Holding tight to purpose in a changing world

by Paul Stone, Co-chair of the Implementation Working Group

This blog is one of a series of reflection pieces by open data leaders involved in the process to update the principles, designed to inform debate.

There has been a lot of discussion during the Open Data Charter Principles refresh consultation around the role of open data in the dawning age of artificial intelligence, machine learning, and complex predictive models, all loosely referred to as “algorithms”. The question is: Can and should the Charter Principles try and cover this arena?

Firstly, we must remember why the Charter and its principles exist in the first place, and what they are trying to achieve. Then we must also remember that principles, in this context, are a foundation for a system of belief or behaviour. They are not a how-to guide, but rather a guiding light.

Why do we have the Charter Principles?

So, why do we have the Charter principles? The Charter was developed within a broad participatory process which actively engaged governments and civil society from around the world (read more about its history…)

They Principles were developed

“to represent a globally-agreed set of aspirational norms for how to publish data”.

Through these norms it is hoped that governments around the world will be encouraged to be more open and transparent, and be supported by a community of peers striving for the same.

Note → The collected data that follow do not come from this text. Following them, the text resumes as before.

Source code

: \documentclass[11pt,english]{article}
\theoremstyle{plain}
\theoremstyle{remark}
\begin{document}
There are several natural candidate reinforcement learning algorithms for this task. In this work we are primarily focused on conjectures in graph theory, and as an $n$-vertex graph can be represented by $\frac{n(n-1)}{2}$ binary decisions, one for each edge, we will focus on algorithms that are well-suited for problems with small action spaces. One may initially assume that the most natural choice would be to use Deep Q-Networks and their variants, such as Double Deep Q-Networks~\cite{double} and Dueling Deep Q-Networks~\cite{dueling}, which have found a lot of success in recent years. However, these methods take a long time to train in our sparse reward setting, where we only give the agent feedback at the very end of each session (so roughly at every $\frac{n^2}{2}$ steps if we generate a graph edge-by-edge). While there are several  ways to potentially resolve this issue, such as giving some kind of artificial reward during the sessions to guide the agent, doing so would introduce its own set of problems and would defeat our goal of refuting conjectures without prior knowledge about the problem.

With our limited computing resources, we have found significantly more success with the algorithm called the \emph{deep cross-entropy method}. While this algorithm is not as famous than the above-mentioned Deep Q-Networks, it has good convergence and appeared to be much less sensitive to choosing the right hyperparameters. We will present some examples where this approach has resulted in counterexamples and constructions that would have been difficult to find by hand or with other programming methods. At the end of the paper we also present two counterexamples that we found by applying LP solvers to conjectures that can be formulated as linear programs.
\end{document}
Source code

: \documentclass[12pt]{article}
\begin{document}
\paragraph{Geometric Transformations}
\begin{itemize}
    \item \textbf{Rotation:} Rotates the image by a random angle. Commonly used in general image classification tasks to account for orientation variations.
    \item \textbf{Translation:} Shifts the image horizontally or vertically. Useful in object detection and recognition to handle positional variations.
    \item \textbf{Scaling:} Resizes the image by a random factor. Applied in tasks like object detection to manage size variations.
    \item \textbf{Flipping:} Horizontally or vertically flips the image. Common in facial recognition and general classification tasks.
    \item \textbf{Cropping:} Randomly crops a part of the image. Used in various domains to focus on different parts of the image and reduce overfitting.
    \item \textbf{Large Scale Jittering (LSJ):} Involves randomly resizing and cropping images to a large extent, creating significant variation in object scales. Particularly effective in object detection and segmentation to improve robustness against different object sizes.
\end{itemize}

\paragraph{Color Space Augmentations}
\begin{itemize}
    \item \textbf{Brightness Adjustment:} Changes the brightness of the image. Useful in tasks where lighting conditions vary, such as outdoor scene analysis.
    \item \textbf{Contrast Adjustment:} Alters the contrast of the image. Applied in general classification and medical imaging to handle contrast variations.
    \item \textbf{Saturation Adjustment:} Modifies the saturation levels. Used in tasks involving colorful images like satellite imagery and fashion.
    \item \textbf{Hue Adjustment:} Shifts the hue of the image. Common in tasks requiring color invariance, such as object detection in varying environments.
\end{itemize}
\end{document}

Why are we all striving for openness and transparency? For a number of reasons. For many the first reason to come to mind is to combat corruption through transparency and accountability. This is extremely important in itself, and for any government that is genuine about serving its people, open data and information is one of the best tools to build the trust of civil society in them.

There is more to being an open government through open data though, and it’s through the way it can enable more participation at different levels. For a start, open data can lead to civil society being more informed and able to contribute more effectively in government decisions.

Another way open data can lead to more participation is through data about government activity. For example, policy consultations, petitions, select committee hearings, and readings of bills in parliament are all government activities where civil society can participate but most people don’t because they don’t know when something they are concerned about is being worked on. If someone could register what topics they are interested in (such as early childhood education, climate change etc.) then data released about these activities would enable tools to be developed to alert people when they can get involved with something they are interested in.

However, the real power of open government is realised when government and civil society can collaborate on solving problems together. Open government data — whether aggregated statistical data, real time sensor feeds, location of community facilities and infrastructure, registers of government services etc. — is a significant component to enable private businesses, community groups and individuals to work together with governments to analyse problems and build solutions.

The Charter Principles and AI

Photo by Alex Knight on Unsplash

So, now that we have a good sense of the purpose of the Charter principles, we can explore more the scope of what they should cover. When it comes to the discussions around open data and artificial intelligence, its key to remember that the principles are to support “how to publish data”. They are not meant to influence how data is used in AI.

Once you get into trying to be a guide for good use of open data, where would you stop? Complex algorithms for decision making or prediction are just one use of data. Every day, data is being used in a multitude of ways through many different mechanisms such as mobile apps, web services, research, advocacy etc. Is it really the role of the Charter to influence all these domains?

There are ways to influence data use behaviour through focussing on publishing practice. The principles already address privacy concerns, whether strongly enough is currently being debated in the Charter refresh process, but it is appropriate to do so. By ensuring individuals’ right to privacy through appropriate methods to prevent the re-identification before publishing, we are ensuring people don’t reuse data in a way that breaches privacy.

When it comes specifically to the use of data in algorithms, there is a mechanism through publishing data that can influence the transparency of data reused in this way. The mechanism is “attribution” in open licensing, for Creative Commons Attribution (CC BY 4.0).

Attribution requires the user of data to acknowledge where the data (or other content) came from and to indicate if any changes were made. So by publishing data under a licence requiring attribution, we are requiring (legally) that the builder of the algorithm acknowledge where the data they are using came from. So, when a set of algorithms are making decisions about people, there is at least the opportunity to examine the open data that is used and test whether the dataset is fit for this purpose.

The transparent and ethical use of data discussion is not only occurring within the Charter refresh, but also amongst a growing number of AI forums around the world, and some governments agencies and forums are already collaborating to address this issue themselves. For example, Stats NZ and the New Zealand Privacy Commission have jointly published Principles for the safe and effective use of data and analytics and the Data Ethics Framework in the UK.

In conclusion

The Charter was established to be a guiding light for governments and other organisations, and to encourage more proactive publication of safe, quality data. The Charter can also influence some behaviour of those that reuse data through the way its members publish data.

There is a danger in trying to develop principles for all facets of data in one place. The purpose of the Charter is about proactive, safe release of data and all the benefits that brings. Let’s focus on that and do it well. Let’s do our part and create the opportunity for great works to be done with data.